Either way you slice it Tesla’s 2024 goal seems unlikely, though notably less unlikely than it would have if Musk had announced it several months ago. Just last month, the NHTSA updated its safety rules to no longer require manual driving controls for autonomous vehicles to pass crash test standards. That clears the way for autonomous vehicles to operate without a driver’s seat, steering wheel, and an accompanying steering column, or other accommodation meant with meat drivers in mind.
It’s worth noting though that the NHTSA’s new rules apply to what they call “Automated Driving Systems,” which encompass systems with Level 3, 4, or 5 driving automation systems. Tesla’s commercial vehicles are currently only capable of Level 2 autonomy. Tesla also trails behind the competition when it comes to designing autonomous first robotaxis. Waymo, Alphabet’s autonomous vehicle division, announced late last year its own in development ride hailing AV that would potentially ship without pedals, or steering wheel. Rather than provide a deadline, Waymo opted to vaguely say it would arrive “in the years to come.” Even Mercedez-Benz, not exactly known for its commitment to driverless vehicles, already beat Tesla to Level 3 hands-free autonomy. In China, meanwhile, Baidu has been charging customers for autonomous rides around parts of Beijing since last summer.

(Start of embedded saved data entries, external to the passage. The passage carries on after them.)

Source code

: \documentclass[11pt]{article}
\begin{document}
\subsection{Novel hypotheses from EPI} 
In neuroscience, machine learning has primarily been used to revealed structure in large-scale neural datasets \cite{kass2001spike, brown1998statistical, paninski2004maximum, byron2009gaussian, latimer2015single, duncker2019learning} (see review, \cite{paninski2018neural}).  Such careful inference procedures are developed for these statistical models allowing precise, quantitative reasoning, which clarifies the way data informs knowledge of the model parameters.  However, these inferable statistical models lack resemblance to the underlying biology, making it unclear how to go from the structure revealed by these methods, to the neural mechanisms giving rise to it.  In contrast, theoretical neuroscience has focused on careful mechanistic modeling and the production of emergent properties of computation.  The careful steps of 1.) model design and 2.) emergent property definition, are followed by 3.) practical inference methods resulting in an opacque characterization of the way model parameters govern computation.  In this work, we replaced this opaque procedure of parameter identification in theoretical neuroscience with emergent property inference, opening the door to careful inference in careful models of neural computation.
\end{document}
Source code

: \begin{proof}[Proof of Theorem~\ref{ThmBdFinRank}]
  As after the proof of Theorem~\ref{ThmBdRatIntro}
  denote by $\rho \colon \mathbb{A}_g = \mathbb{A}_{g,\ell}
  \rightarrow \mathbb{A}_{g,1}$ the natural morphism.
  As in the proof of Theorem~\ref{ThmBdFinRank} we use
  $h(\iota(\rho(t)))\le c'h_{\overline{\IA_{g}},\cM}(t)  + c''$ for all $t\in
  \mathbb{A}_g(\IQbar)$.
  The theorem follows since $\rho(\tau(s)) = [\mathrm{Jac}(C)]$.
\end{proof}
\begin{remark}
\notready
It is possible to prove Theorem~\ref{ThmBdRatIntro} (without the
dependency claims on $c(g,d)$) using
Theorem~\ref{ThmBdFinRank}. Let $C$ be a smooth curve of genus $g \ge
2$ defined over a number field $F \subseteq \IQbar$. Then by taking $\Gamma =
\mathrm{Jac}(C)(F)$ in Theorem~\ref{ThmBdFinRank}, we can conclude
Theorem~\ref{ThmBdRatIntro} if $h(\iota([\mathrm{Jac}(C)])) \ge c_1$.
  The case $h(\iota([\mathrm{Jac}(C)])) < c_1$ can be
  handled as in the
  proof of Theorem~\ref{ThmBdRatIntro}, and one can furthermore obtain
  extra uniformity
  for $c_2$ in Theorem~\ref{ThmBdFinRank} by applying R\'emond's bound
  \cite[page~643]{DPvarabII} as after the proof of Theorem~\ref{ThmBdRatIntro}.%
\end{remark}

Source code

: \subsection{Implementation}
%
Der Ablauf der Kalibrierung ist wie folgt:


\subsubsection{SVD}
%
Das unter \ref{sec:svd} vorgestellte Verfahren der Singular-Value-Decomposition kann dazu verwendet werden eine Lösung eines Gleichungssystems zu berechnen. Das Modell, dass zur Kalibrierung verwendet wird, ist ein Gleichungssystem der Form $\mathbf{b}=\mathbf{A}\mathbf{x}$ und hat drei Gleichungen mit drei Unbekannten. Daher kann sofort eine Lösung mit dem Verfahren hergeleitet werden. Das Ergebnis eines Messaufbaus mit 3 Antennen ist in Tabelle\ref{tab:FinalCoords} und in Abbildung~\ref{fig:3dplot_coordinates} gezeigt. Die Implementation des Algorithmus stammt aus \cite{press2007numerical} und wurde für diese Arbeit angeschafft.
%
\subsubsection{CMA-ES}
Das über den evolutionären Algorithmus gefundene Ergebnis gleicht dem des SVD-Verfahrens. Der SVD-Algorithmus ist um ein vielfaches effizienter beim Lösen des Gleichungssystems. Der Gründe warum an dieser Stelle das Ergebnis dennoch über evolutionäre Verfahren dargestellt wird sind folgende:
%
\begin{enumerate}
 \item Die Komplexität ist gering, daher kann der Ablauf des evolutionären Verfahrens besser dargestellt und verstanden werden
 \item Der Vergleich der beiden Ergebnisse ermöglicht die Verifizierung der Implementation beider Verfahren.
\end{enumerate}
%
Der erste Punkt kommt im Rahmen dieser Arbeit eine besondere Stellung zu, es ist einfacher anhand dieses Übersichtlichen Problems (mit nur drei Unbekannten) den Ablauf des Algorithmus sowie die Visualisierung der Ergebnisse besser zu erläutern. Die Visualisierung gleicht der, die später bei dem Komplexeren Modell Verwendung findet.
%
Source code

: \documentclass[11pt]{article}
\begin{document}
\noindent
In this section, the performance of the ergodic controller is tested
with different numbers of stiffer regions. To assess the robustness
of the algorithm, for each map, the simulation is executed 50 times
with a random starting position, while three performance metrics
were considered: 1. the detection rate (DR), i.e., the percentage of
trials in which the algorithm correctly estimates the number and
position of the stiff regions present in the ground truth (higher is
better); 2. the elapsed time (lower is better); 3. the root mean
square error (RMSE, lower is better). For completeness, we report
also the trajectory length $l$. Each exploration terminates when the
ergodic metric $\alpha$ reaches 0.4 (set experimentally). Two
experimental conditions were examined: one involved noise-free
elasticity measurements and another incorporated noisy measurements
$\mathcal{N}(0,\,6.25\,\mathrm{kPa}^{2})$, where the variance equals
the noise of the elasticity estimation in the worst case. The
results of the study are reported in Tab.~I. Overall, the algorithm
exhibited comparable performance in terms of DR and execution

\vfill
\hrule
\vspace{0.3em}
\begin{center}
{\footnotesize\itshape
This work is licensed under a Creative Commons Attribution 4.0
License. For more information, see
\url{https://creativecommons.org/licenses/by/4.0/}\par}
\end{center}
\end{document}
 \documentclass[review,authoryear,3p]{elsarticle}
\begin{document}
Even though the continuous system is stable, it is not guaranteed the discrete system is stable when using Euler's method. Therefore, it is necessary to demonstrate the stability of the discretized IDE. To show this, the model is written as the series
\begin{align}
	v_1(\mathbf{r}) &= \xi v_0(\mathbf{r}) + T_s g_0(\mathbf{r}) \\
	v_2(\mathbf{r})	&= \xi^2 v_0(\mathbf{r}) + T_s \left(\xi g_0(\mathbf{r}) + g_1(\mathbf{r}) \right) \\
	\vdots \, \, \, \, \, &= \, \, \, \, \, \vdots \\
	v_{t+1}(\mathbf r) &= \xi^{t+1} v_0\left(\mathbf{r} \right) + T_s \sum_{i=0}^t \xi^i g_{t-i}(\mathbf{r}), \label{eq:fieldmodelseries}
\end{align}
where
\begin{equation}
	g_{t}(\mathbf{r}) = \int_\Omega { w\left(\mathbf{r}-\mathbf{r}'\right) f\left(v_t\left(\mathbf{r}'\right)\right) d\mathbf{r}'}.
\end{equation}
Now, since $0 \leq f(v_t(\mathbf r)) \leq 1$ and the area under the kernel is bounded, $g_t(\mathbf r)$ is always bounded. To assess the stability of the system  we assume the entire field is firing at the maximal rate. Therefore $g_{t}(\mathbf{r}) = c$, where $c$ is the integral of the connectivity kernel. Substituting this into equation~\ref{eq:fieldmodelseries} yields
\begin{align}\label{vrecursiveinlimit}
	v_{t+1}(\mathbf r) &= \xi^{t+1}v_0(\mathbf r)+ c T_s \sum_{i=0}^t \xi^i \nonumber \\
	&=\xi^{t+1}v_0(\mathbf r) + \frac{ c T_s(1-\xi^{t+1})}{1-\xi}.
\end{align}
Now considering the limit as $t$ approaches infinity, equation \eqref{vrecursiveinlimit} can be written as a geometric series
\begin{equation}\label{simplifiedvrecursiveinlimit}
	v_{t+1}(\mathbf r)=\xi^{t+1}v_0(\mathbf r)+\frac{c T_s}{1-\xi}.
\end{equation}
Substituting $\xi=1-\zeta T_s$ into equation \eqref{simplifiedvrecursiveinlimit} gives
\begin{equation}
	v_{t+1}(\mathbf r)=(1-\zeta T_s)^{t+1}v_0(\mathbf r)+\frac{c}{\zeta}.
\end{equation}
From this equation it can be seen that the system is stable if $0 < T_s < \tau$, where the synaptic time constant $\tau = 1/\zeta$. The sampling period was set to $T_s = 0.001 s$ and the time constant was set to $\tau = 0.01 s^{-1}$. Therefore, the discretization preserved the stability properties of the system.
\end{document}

This wouldn’t be the first time Musk vastly underestimated a deadline or grossly oversold a product. Back in 2019, Musk told Tesla owners he was confident their existing vehicles could be upgraded to fully self-driving by 2020. Then there’s the much vaunted Tesla Cybertruck which was supposed to be ready for delivery months ago. But don’t worry those of you who put down a deposit, Musk, during his Q1 said the company “remains on track to meet volume production of the Cybertruck next year.”
Other times, as was the case with the company’s recent humanoid “Tesla bot” reveal last year, Musk stepped away from firm deadlines and demos and opted instead to simply rely on a spandex clad dancing dude.
At the same time, at least in terms of stock performance, no one really seems to give a shit whether these deadlines ever actually manifest. This week Tesla reported $18.86 billion in revenue, marking an 87% increase since last year. Those bonkers earnings come from a still prevalent global chip shortage that has forced the world’s largest automakers to implement hefty production cuts.